The trust will be funded through EU financing instruments as well as direct contributions from the 28 EU member states; it has garnered €81.3m so far.
Building on the €20bn already donated annually to Africa by the EU, the fund will finance projects ranging from training and small-business grants and combating food shortages to projects aimed at cutting emigration and tackling radicalisation.
Juncker, speaking at an emergency EU summit in Malta, said, "This emergency trust fund for Africa, set up at a record speed, shows once more the EU's commitment to swiftly reply to the large challenges we are facing in the region."
He continued, "For the Africa trust fund and our response to be credible, I want to see more member states contributing and matching the €1.8bn the EU has put forward."
The launch was welcomed by members of the European Parliament, though several MEPs have warned that more needs to be done to effectively manage the crisis.
Manfred Weber, chair of Parliament's centre-right EPP group said, "we welcome the decisions and the action plan adopted.

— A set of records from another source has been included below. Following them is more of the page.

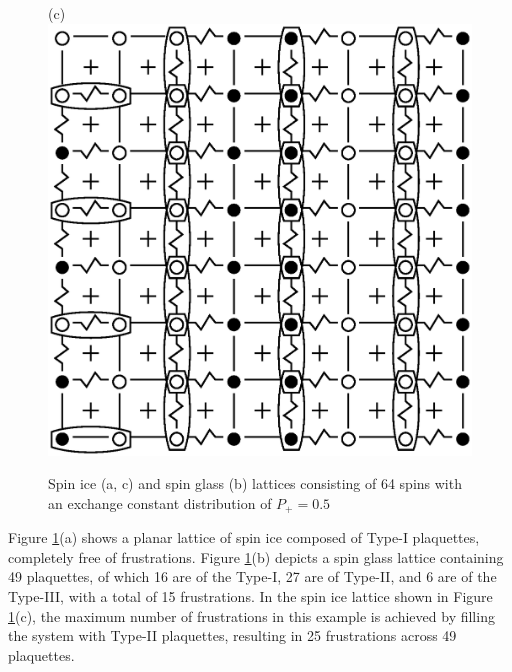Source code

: \documentclass[utf8, babel, sor, jor, amsmath, amssymb, reprint]{elsarticle} %
\begin{document}
\begin{figure}[H]
\begin{minipage}[h]{0.3\linewidth}
	\end{minipage}
	\hfill
	\begin{minipage}[h]{0.3\linewidth}
		\centering(c)
		\includegraphics[width=1\linewidth]{pictures/SI_64_J0}
	\end{minipage}
	\hfill
	\caption{Spin ice (a, c) and spin glass (b) lattices consisting of 64 spins with an exchange constant distribution of $P_+ = 0.5$}
	\label{fig:cell_SI_SG_64}

\end{figure}


Figure \ref{fig:cell_SI_SG_64}(a) shows a planar lattice of spin ice composed of Type-I plaquettes, completely free of frustrations.
Figure \ref{fig:cell_SI_SG_64}(b) depicts a spin glass lattice containing 49 plaquettes, of which 16 are of the Type-I, 27 are of Type-II, and 6 are of the Type-III, with a total of 15 frustrations.
In the spin ice lattice shown in Figure \ref{fig:cell_SI_SG_64}(c), the maximum number of frustrations in this example is achieved by filling the system with Type-II plaquettes, resulting in 25 frustrations across 49 plaquettes.
\end{document}
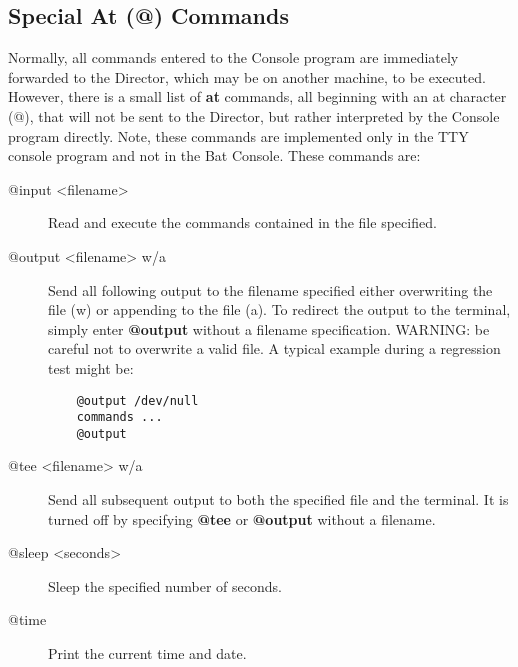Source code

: \subsection{Special At (@) Commands}
\label{atcommands}

Normally, all commands entered to the Console program are immediately
forwarded to the Director, which may be on another machine, to be executed.
However, there is a small list of {\bf at} commands, all beginning with an at
character (@), that will not be sent to the Director, but rather interpreted
by the Console program directly. Note, these commands are implemented only in
the TTY console program and not in the Bat Console. These commands are:

\begin{description}

\item [@input {\textless}filename{\textgreater}]
   Read and execute the commands  contained in the file specified.

\item [@output {\textless}filename{\textgreater} w/a]
   Send all following output to the  filename specified either overwriting the
file (w) or appending to  the file (a). To redirect the output to the
terminal, simply enter  {\bf @output} without a filename specification.
WARNING: be careful  not to overwrite a valid file. A typical example during a
regression  test might be:

\footnotesize
\begin{verbatim}
    @output /dev/null
    commands ...
    @output

\end{verbatim}
\normalsize

\item [@tee {\textless}filename{\textgreater} w/a]
   Send all subsequent output to  both the specified file and the terminal. It is
   turned off by  specifying {\bf @tee} or {\bf @output} without a filename.

\item [@sleep {\textless}seconds{\textgreater}]
   Sleep the specified number of seconds.

\item [@time]
   Print the current time and date.


\end{description}
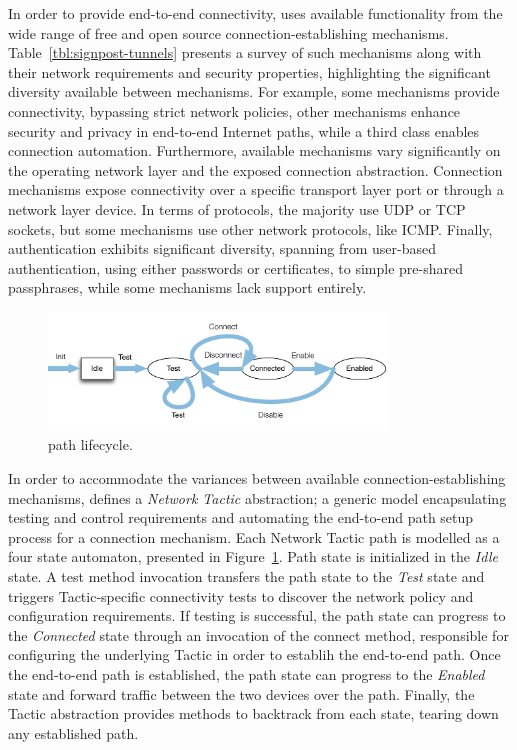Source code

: In order to provide end-to-end connectivity, \signpost uses available
functionality from the wide range of free and open source
connection-establishing mechanisms. Table~\ref{tbl:signpost-tunnels} presents a
survey of such mechanisms along with their network requirements and security
properties, highlighting the significant diversity available between
mechanisms.  For example, some mechanisms provide connectivity, bypassing
strict network policies,  other mechanisms enhance security and privacy in
end-to-end Internet paths, while a third class enables connection automation.
Furthermore, available mechanisms vary significantly on the operating network
layer and the exposed connection abstraction. Connection mechanisms expose
connectivity over a specific transport layer port or through a network layer
device.  In terms of protocols, the majority use UDP or TCP sockets, but some
mechanisms use other network protocols, like ICMP\@.  Finally, authentication
exhibits significant diversity, spanning from user-based authentication, using
either passwords or certificates, to simple pre-shared passphrases, while some
mechanisms lack support entirely. 

\begin{figure}
  \begin{center}
	\includegraphics[width=0.8\textwidth]{Chapter3/Chapter3Figs/signpost-tactic}
  \end{center}
  \caption{\signpost path lifecycle.}
  \label{fig:signpost-tactic}
\end{figure}

In order to accommodate the variances between available connection-establishing
mechanisms, \signpost defines a \textit{Network Tactic} abstraction; a generic
model encapsulating testing and control requirements and automating the
end-to-end path setup process for a connection mechanism.  Each Network Tactic
path is modelled as a four state automaton, presented in
Figure~\ref{fig:signpost-tactic}.  Path state is initialized in the \emph{Idle}
state.  A test method invocation transfers the path state to the \emph{Test} state
and triggers Tactic-specific connectivity tests to discover the network policy
and configuration requirements.  If testing is successful, the path state can
progress to the \emph{Connected} state through an invocation of the connect
method, responsible for configuring the underlying Tactic in order to establih
the end-to-end path. Once the end-to-end path is established, the path state can
progress to the \emph{Enabled} state and forward traffic between the two
devices over the path. Finally, the Tactic abstraction provides methods to
backtrack from each state, tearing down any established path.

They should now be swiftly implemented."
"However, African countries must show their willingness to help. For the EPP group, EU development aid to African countries must be linked to cooperation in the return of migrants not granted asylum."
Parliament's S&D group foreign affairs spokesperson, Richard Howitt, acknowledged Europe's "shared commitment to a comprehensive approach and to provide the right short-term response to current pressures."
However, he highlighted the need to adopt a "long-term perspective which will allow Europe to address the underlying causes of the refugee crisis," with increased funding, "only one element in tackling the crisis."
Chair of the GUE/NGL group , Gabi Zimmer, called for the EU to adopt a more open migration policy, accusing EU leaders of working with "dictatorships in Eritrea and Sudan," while eroding the "EU's own values of freedom and human rights."
She added, "The agreement will see the EU sending some refugees back to the authoritarian regimes and situations of poverty and hunger from which they fled."
"What we really need is a radical change in European trade and development policy, serving first the people in developing countries and not European corporations."
The need to find a solution to the refugee crisis has never been more pressing. The Commission estimates that three million more refugees will arrive by the end of next year - almost three times the number the EU has had to process so far this year.
The African emergency trust fund is just one strand of the EU's efforts to alleviate the crisis. Europe's leaders are currently attempting to negotiate a €3bn deal with Turkey that would see Ankara take on increasing responsibility for migrants trying to enter Europe from across the Mediterranean.